▶ _Exercise brief_
Report each line of the data that has "base" somewhere in it.

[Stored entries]
□ □ □ □

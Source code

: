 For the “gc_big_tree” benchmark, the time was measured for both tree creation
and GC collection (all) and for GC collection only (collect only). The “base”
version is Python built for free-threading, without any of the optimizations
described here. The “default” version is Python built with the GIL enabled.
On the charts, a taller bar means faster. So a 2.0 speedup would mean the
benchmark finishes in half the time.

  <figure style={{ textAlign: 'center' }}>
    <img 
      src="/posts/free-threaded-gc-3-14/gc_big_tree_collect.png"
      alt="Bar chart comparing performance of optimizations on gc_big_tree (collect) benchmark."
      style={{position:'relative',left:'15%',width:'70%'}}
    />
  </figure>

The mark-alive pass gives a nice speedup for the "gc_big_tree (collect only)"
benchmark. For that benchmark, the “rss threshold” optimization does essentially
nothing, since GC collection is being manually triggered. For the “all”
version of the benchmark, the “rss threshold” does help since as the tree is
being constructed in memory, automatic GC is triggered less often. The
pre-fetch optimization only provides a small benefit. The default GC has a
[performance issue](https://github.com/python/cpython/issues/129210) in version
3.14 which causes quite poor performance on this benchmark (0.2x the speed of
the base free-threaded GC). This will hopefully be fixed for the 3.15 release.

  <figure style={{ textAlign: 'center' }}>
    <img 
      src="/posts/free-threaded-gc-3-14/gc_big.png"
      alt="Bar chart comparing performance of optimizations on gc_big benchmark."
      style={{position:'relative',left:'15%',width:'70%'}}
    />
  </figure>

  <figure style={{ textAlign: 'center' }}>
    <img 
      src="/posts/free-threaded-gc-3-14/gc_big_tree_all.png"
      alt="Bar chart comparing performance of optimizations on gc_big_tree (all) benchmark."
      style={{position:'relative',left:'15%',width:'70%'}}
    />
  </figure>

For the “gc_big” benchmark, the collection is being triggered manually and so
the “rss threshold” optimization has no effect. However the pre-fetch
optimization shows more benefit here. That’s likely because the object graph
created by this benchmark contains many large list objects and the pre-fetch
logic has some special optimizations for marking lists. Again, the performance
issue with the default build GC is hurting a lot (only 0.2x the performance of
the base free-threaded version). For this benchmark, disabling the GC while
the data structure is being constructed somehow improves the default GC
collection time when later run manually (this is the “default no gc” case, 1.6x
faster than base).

□ □ □ □

▶ _Solution_
and GC collection (all) and for GC collection only (collect only). The “base”
the base free-threaded GC). This will hopefully be fixed for the 3.15 release.
the base free-threaded version). For this benchmark, disabling the GC while
faster than base).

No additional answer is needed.